By the way, my apologies for the big gaps in the layout. I saw them in the Preview and tried to correct them, but without success. This is what comes of using free blog sites!
Looking towards the saloon while sitting on the stern.
A view down the centreline
Where the bow met the bottom of the boat was very messy, as a result of the difficulties of bending the plywood, etc. I flooded where everything met with epoxy, thickened with high-density filler put fillets along the stringers and sanded it all.
To make it easier to keep the boat clean, I'm filleting all the top surfaces of stringers. I'm also fairing the scarphs and filleting the plywood floors. Where the chine log meets the hull, there is a triangle especially designed to trap dirt. This area is also being filled with thickened epoxy, which has the additional advantage of increasing the gluing area.
Forward of the bulkhead and under the anchor locker will be sealed off.
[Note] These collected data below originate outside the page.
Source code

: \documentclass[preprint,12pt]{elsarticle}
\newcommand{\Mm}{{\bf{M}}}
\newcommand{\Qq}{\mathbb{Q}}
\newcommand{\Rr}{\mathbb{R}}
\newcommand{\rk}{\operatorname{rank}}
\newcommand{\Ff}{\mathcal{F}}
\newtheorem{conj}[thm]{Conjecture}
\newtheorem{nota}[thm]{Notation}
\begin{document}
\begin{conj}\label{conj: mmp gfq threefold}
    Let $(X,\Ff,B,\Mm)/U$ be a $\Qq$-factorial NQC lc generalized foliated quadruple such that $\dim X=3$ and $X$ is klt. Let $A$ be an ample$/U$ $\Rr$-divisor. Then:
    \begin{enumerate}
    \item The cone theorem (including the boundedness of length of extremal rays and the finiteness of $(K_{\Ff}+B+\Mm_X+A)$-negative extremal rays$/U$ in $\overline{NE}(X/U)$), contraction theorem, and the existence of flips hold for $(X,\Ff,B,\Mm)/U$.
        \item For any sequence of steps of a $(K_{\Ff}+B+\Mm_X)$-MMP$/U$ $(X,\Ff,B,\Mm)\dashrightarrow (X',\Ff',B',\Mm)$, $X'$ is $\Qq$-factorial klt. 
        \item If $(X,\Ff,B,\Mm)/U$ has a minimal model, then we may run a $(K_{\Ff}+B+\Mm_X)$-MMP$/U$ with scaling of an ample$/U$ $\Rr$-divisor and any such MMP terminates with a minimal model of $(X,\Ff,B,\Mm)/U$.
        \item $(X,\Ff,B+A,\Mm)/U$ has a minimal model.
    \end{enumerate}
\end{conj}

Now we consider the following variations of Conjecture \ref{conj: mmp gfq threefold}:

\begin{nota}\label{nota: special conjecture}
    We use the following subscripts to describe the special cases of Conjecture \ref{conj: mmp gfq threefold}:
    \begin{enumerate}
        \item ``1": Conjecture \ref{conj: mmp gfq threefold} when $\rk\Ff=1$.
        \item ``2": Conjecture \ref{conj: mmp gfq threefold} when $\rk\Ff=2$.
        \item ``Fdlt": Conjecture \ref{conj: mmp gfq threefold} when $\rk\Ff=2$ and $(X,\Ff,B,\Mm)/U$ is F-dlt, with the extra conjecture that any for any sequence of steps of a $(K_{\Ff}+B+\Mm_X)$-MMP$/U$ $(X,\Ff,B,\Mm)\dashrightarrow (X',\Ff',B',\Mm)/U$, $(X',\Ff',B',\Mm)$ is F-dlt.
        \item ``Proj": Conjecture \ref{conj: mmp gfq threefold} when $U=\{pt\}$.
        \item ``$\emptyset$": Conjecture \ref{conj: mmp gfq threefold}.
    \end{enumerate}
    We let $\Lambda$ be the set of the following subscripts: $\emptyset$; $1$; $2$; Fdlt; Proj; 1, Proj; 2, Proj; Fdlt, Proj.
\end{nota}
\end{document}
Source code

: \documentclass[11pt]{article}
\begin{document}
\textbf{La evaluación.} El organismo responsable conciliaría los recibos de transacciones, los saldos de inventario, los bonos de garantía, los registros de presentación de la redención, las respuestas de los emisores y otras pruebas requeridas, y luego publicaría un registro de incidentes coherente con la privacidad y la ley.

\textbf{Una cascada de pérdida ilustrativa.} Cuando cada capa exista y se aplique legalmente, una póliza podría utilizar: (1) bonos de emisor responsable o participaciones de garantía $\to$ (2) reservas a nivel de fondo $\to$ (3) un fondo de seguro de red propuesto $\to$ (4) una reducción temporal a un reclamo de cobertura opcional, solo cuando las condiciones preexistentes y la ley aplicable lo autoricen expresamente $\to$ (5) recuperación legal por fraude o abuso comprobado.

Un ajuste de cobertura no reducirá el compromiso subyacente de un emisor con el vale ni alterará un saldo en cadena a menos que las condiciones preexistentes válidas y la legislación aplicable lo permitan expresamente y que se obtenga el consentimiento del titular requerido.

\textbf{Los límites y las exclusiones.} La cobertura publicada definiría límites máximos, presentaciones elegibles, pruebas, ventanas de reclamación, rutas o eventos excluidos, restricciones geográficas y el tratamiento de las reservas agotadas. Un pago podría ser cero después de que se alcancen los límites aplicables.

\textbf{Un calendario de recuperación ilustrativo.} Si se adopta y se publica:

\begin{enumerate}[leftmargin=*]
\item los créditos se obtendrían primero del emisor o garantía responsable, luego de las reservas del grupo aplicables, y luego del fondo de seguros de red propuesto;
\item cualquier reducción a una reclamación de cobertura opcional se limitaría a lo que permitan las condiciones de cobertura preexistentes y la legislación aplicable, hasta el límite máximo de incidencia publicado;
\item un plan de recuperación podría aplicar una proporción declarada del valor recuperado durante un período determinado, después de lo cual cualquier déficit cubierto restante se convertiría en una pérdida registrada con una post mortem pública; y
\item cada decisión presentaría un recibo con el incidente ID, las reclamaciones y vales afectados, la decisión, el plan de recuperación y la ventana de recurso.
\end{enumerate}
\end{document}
I filled chips, and screw holes, filletted and put 3 more coats of resin on everything.It was quite a struggle to get right into the bottom of the most forward part of the boat, but I'm satisfied that everything is well coated. Whether or not to put in access hatches was my big debate. Some say that the space will be fine; others that the tiniest crack could let in moisture and then the whole bow will rot away and that okoume/gaboon is not a durable species of wood. I decided not to fit the hatches: I can always do it at a later date.
Once I turned the boat over, I got busy filleting and coating all the places that were hard to get to when it was the right way up.
Standing in the sleeping cabin
After due consideration, I decided to fair the keel, not so much for smooth water flow as to prevent there being any crevices for barnacles and the like to get a 'toe hold'.
The plan was to put Coppercoat over the entire bilge panel up to the chine. The chine makes a natural place to paint to and while the final appearance will be unusual, I don't think this boat follows the norm that closely anyway. Because the chine runs out at the bow, I epoxied some string in place to mark the 'waterline'. (In fact well above it.)
I've bought two splendid bow rollers. Because of the shapes of my Manson Supreme anchor, and the junk bow, they need to be fitted on their own little 'bowsprits'.
With my saligna came some unidentified (and very attractive) gum. Lighter in weight than the saligna it's perfect for this job.
My unidentified gum was originally 'decking', as they call it here, ie to put on a verandah, porch or balcony. Thicknessed to 15mm and with the tongues and grooves trimmed off it could be laminated into a substantial support for the bow rollers.
Preparing the bow for the foredeck. Two lengths of hardwood will go from the bulkhead to the bow to carry the anchor rollers. Framing has been put along the plywood running fore and aft.
The bulwarks will interfere with a fair lead to deck cleats, so I instead. I have chosen to fit mooring posts, as with traditional junks. The bow roller timbers are behind the pilularis I sawed up for these posts.
Getting to be a real pro boatbuilder: using an angle grinder to shape the end of the Samson post. Well, as they are quite dainty, maybe Delilah post would be a better name!
The first Delilah post being shaped and the blank for the second one behind it.
I'd been procrastinating on applying the Coppercoat as I'd been told it was heavy work, but once I'd got the job done, it meant that I could prop up the hull and remove the framework aft, that is supporting it. (A job I still haven't done!). All 5 coats have to be applied in one day. This was obviously an impossibility on my own, so I divided the job into bow, bottom and keel; starboard bilge panel; port bilge panel. Then I divided the allotted quantities of resin, hardener and copper into containers, ready to mix.
The keel and bottom panel, which includes the bow, worked out at around 4 sq m - and as this should take one litre to cover, I divided the Coppercoat into five equal portions as in the previous photo. The first coat was very patchy and I suspect I was putting it on a bit too thinly.
The 'bowsprits', it has to be said, do look a little strange from underneath. I hope they'll look better with the bow rollers fitted.